When they awoke it was dark night and Gretel began to cry and said,  »How shall we ever get out of this wood?«  Hänsel comforted her saying,  »Wait a little while longer, until the moon rises, and then we can easily find the way home.«

And when the full moon got up Hänsel took his little sister by the hand and followed the way where the pebbles shone like silver, and showed them the road.  They walked on the whole night through and at the break of day they came to their father's house.  They knocked at the door and when the wife opened it and saw that it was Hänsel and Gretel she said,  »You naughty children, why did you sleep so long in the wood?  We thought you were never coming home again!«  But the father was glad, for it had cut him to the heart to leave them both in the woods alone.

Not very long after that there was again great scarcity in those parts, and the children heard their mother say at night to their father,  »Everything is finished up; we have only half a loaf, and after that the tale comes to an end.  The children must be off;  we will take them farther into the wood this time, so that they shall not be able to find the way back again;  there is no other way to manage.«  The man felt sad at heart, but the wife would listen to nothing that he said, but scolded and reproached him.  He who says A must say B too, and when a man has given in once he has to do it a second time.

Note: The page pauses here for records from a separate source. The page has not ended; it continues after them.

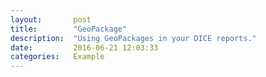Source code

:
 ```yaml
---
layout:       post
title:        "GeoPackage"
description:  "Using GeoPackages in your DICE reports."
date:         2016-06-21 12:03:33
categories:   Example
---
```




[zip]:          https://github.com/ngageoint/disconnected-content-explorer-examples/raw/master/reportzips/geopackage/metromap.zip

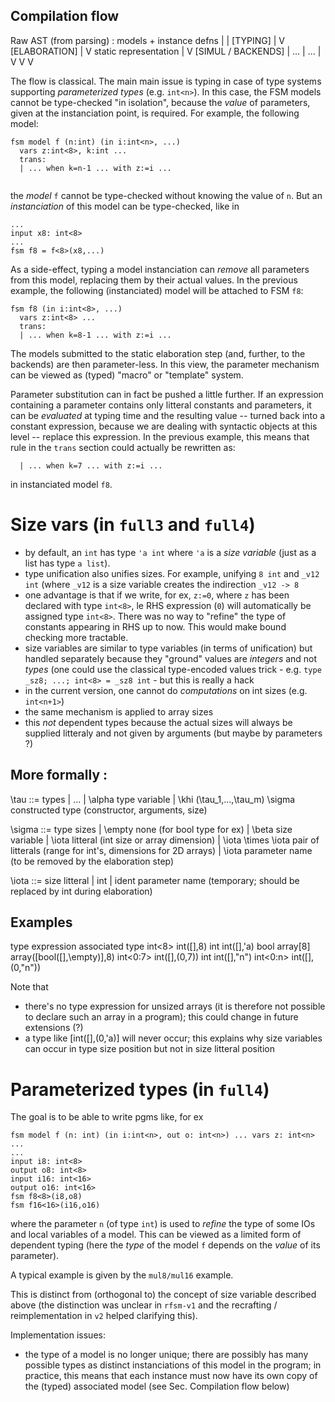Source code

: Compilation flow
----------------

Raw AST (from parsing) : models + instance defns
         |
         |
     [TYPING] 
         |
         V
   [ELABORATION]
         |
         V
  static representation
         |
         V 
   [SIMUL / BACKENDS] 
     | ... |  ... |
     V     V      V

The flow is classical. The main main issue is typing in case of type systems supporting
_parameterized types_ (e.g. `int<n>`). In this case, the FSM models cannot be type-checked "in
isolation", because the _value_ of parameters, given at the instanciation point, is required.
For example, the following model:
```
fsm model f (n:int) (in i:int<n>, ...)
  vars z:int<8>, k:int ...
  trans: 
  | ... when k=n-1 ... with z:=i ...
  
```
the _model_ `f` cannot be type-checked without knowing the value of `n`.
But an _instanciation_ of this model can be type-checked, like in
```
...
input x8: int<8>
...
fsm f8 = f<8>(x8,...)
```

As a side-effect, typing a model instanciation can _remove_ all parameters from this model, replacing
them by their actual values. In the previous example, the following (instanciated) model will be
attached to FSM `f8`:
```
fsm f8 (in i:int<8>, ...)
  vars z:int<8> ...
  trans: 
  | ... when k=8-1 ... with z:=i ...
```

The models submitted to the static elaboration step (and, further, to the backends) are then 
parameter-less. In this view, the parameter mechanism can be viewed as (typed) "macro" or "template"
system.

Parameter substitution can in fact be pushed a little further. If an expression containing a parameter
contains only litteral constants and parameters, it can be _evaluated_ at typing time and the resulting
value -- turned back into a constant expression, because we are dealing with syntactic objects at
this level -- replace this expression.
In the previous example, this means that rule in the `trans` section could actually be rewritten as:
```
  | ... when k=7 ... with z:=i ...
```
in instanciated model `f8`.


Size vars (in `full3` and `full4`)
==================================
   - by default, an `int` has type `'a int` where `'a` is a _size variable_ (just as a list has type `a list`). 
   - type unification also unifies sizes. For example, unifying `8 int` and `_v12 int` (where `_v12`
     is a size variable creates the indirection `_v12 -> 8`
   - one advantage is that if we write, for ex, `z:=0`, where `z` has been declared with type
     `int<8>`, le RHS expression (`0`) will automatically be assigned type `int<8>`. There was no
     way to "refine" the type of constants appearing in RHS up to now. This would make bound
     checking more tractable.
   - size variables are similar to type variables (in terms of unification) but handled separately
     because they "ground" values are _integers_ and not _types_ (one could use the classical
     type-encoded values trick - e.g. `type _sz8; ...; int<8> = _sz8 int` - but this is really a
     hack
   - in the current version, one cannot do _computations_ on int sizes (e.g. `int<n+1>`)
   - the same mechanism is applied to array sizes
   - this _not_ dependent types because the actual sizes will always be supplied litteraly and not
     given by arguments (but maybe by parameters ?)

More formally :
-------------

\tau ::=                                    types
       | ...
       | \alpha                             type variable
       | \khi (\tau_1,...,\tau_m) \sigma    constructed type (constructor, arguments, size)

\sigma ::=                                  type sizes
       | \empty                             none (for bool type for ex)
       | \beta                              size variable
       | \iota                              litteral (int size or array dimension)
       | \iota \times \iota                 pair of litterals (range for int's, dimensions for 2D arrays)
       | \iota                              parameter name (to be removed by the elaboration step)

\iota ::=                                  size litteral
       | int
       | ident                             parameter name (temporary; should be replaced by int during elaboration) 

Examples
--------

type expression                   associated type
int<8>                            int([],8)
int                               int([],'a)
bool array[8]                     array([bool([],\empty)],8)
int<0:7>                          int([],(0,7))
int<n>                            int([],"n")
int<0:n>                          int([],(0,"n"))

Note that 
- there's no type expression for unsized arrays (it is therefore not possible to declare such an
  array in a program); this could change in future extensions (?)
- a type like [int([],(0,'a)] will never occur; this explains why size variables can occur in type
  size position but not in size litteral position

Parameterized types (in `full4`)
================================

The goal is to be able to write pgms like, for ex
```
fsm model f (n: int) (in i:int<n>, out o: int<n>) ... vars z: int<n> ... 
...
input i8: int<8>
output o8: int<8>
input i16: int<16>
output o16: int<16>
fsm f8<8>(i8,o8)
fsm f16<16>(i16,o16)
```
where the parameter `n` (of type `int`) is used to _refine_ the type of some IOs and local variables
of a model.
This can be viewed as a limited form of dependent typing (here the _type_ of the model `f` depends on
the _value_ of its parameter). 

A typical example is given by the `mul8/mul16` example.

This is distinct from (orthogonal to) the concept of size variable described above (the distinction
was unclear in `rfsm-v1` and the recrafting / reimplementation in `v2` helped clarifying this).

Implementation issues:

- the type of a model is no longer unique; there are possibly has many possible types as distinct
  instanciations of this model in the program; in practice, this means that each instance must now
  have its own copy of the (typed) associated model (see Sec. Compilation flow below)


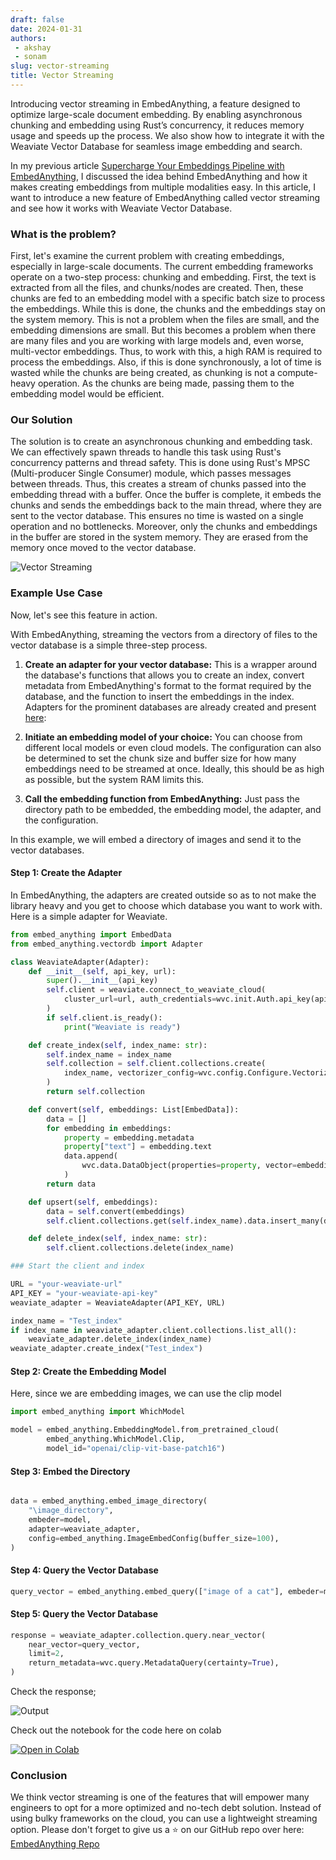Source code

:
 ```yaml
---
draft: false 
date: 2024-01-31 
authors: 
 - akshay
 - sonam
slug: vector-streaming
title: Vector Streaming
---
```

Introducing vector streaming in EmbedAnything, a feature designed to optimize large-scale document embedding. By enabling asynchronous chunking and embedding using Rust’s concurrency, it reduces memory usage and speeds up the process. We also show how to integrate it with the Weaviate Vector Database for seamless image embedding and search.


<!-- more -->

In my previous article [Supercharge Your Embeddings Pipeline with EmbedAnything](https://www.analyticsvidhya.com/blog/2024/06/supercharge-your-embeddings-pipeline-with-embedanything/), I discussed the idea behind EmbedAnything and how it makes creating embeddings from multiple modalities easy. In this article, I want to introduce a new feature of EmbedAnything called vector streaming and see how it works with Weaviate Vector Database. 

### What is the problem?

First, let's examine the current problem with creating embeddings, especially in large-scale documents. The current embedding frameworks operate on a two-step process: chunking and embedding. First, the text is extracted from all the files, and chunks/nodes are created. Then, these chunks are fed to an embedding model with a specific batch size to process the embeddings. While this is done, the chunks and the embeddings stay on the system memory. This is not a problem when the files are small, and the embedding dimensions are small. But this becomes a problem when there are many files and you are working with large models and, even worse, multi-vector embeddings. Thus, to work with this, a high RAM is required to process the embeddings. Also, if this is done synchronously, a lot of time is wasted while the chunks are being created, as chunking is not a compute-heavy operation. As the chunks are being made, passing them to the embedding model would be efficient. 

### Our Solution

The solution is to create an asynchronous chunking and embedding task. We can effectively spawn threads to handle this task using Rust's concurrency patterns and thread safety. This is done using Rust's MPSC (Multi-producer Single Consumer) module, which passes messages between threads. Thus, this creates a stream of chunks passed into the embedding thread with a buffer. Once the buffer is complete, it embeds the chunks and sends the embeddings back to the main thread, where they are sent to the vector database. This ensures no time is wasted on a single operation and no bottlenecks. Moreover, only the chunks and embeddings in the buffer are stored in the system memory. They are erased from the memory once moved to the vector database. 


![Vector Streaming](https://res.cloudinary.com/dltwftrgc/image/upload/v1726073108/vector_streaming_m6xa1j.png)



### Example Use Case

Now, let's see this feature in action. 

With EmbedAnything, streaming the vectors from a directory of files to the vector database is a simple three-step process. 

1. **Create an adapter for your vector database:** This is a wrapper around the database's functions that allows you to create an index, convert metadata from EmbedAnything's format to the format required by the database, and the function to insert the embeddings in the index. Adapters for the prominent databases are already created and present [here](https://github.com/StarlightSearch/EmbedAnything/tree/main/examples/adapters): 

2. **Initiate an embedding model of your choice:** You can choose from different local models or even cloud models. The configuration can also be determined to set the chunk size and buffer size for how many embeddings need to be streamed at once. Ideally, this should be as high as possible, but the system RAM limits this. 

3. **Call the embedding function from EmbedAnything:** Just pass the directory path to be embedded, the embedding model, the adapter, and the configuration. 

In this example, we will embed a directory of images and send it to the vector databases. 

#### Step 1: Create the Adapter

In EmbedAnything, the adapters are created outside so as to not make the library heavy and you get to choose which database you want to work with. Here is a simple adapter for Weaviate.

```python
from embed_anything import EmbedData
from embed_anything.vectordb import Adapter

class WeaviateAdapter(Adapter):
    def __init__(self, api_key, url):
        super().__init__(api_key)
        self.client = weaviate.connect_to_weaviate_cloud(
            cluster_url=url, auth_credentials=wvc.init.Auth.api_key(api_key)
        )
        if self.client.is_ready():
            print("Weaviate is ready")

    def create_index(self, index_name: str):
        self.index_name = index_name
        self.collection = self.client.collections.create(
            index_name, vectorizer_config=wvc.config.Configure.Vectorizer.none()
        )
        return self.collection

    def convert(self, embeddings: List[EmbedData]):
        data = []
        for embedding in embeddings:
            property = embedding.metadata
            property["text"] = embedding.text
            data.append(
                wvc.data.DataObject(properties=property, vector=embedding.embedding)
            )
        return data

    def upsert(self, embeddings):
        data = self.convert(embeddings)
        self.client.collections.get(self.index_name).data.insert_many(data)

    def delete_index(self, index_name: str):
        self.client.collections.delete(index_name)

### Start the client and index

URL = "your-weaviate-url"
API_KEY = "your-weaviate-api-key"
weaviate_adapter = WeaviateAdapter(API_KEY, URL)

index_name = "Test_index"
if index_name in weaviate_adapter.client.collections.list_all():
    weaviate_adapter.delete_index(index_name)
weaviate_adapter.create_index("Test_index")
```


#### Step 2: Create the Embedding Model 

Here, since we are embedding images, we can use the clip model 

```python
import embed_anything import WhichModel

model = embed_anything.EmbeddingModel.from_pretrained_cloud(
        embed_anything.WhichModel.Clip,     
        model_id="openai/clip-vit-base-patch16")

```

#### Step 3: Embed the Directory

```python

data = embed_anything.embed_image_directory(
    "\image_directory",
    embeder=model,
    adapter=weaviate_adapter,
    config=embed_anything.ImageEmbedConfig(buffer_size=100),
)

```

#### Step 4: Query the Vector Database

```python
query_vector = embed_anything.embed_query(["image of a cat"], embeder=model)[0].embedding
```

#### Step 5: Query the Vector Database

```python
response = weaviate_adapter.collection.query.near_vector(
    near_vector=query_vector,
    limit=2,
    return_metadata=wvc.query.MetadataQuery(certainty=True),
)
```

Check the response;


![Output](https://res.cloudinary.com/dltwftrgc/image/upload/v1726073341/Blogs/Vector%20Streaming/output_2_zsjg87.png)

Check out the notebook for the code here on colab

[![Open in Colab](https://colab.research.google.com/assets/colab-badge.svg)](https://colab.research.google.com/drive/17vUZEh-ZSpN339pIXSkyxtDHS5Sz6DqD?usp=sharing)

### Conclusion

We think vector streaming is one of the features that will empower many engineers to opt for a more optimized and no-tech debt solution. Instead of using bulky frameworks on the cloud, you can use a lightweight streaming option. Please don't forget to give us a ⭐ on our GitHub repo over here: [EmbedAnything Repo](https://github.com/StarlightSearch/EmbedAnything)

But the children were not asleep and had heard all the talk.  When the parents had gone to sleep Hänsel got up to go out and get more pebbles as he did before, but the wife had locked the door and Hänsel could not get out; but he comforted his little sister, and said,  »Don't cry, Gretel, and go to sleep quietly, and God will help us.«

Early the next morning the wife came and pulled the children out of bed.  She gave them each a little piece of bread—less than before;  and on the way to the woods Hänsel crumbled the bread in his pocket and stopped often to throw a crumb on the ground.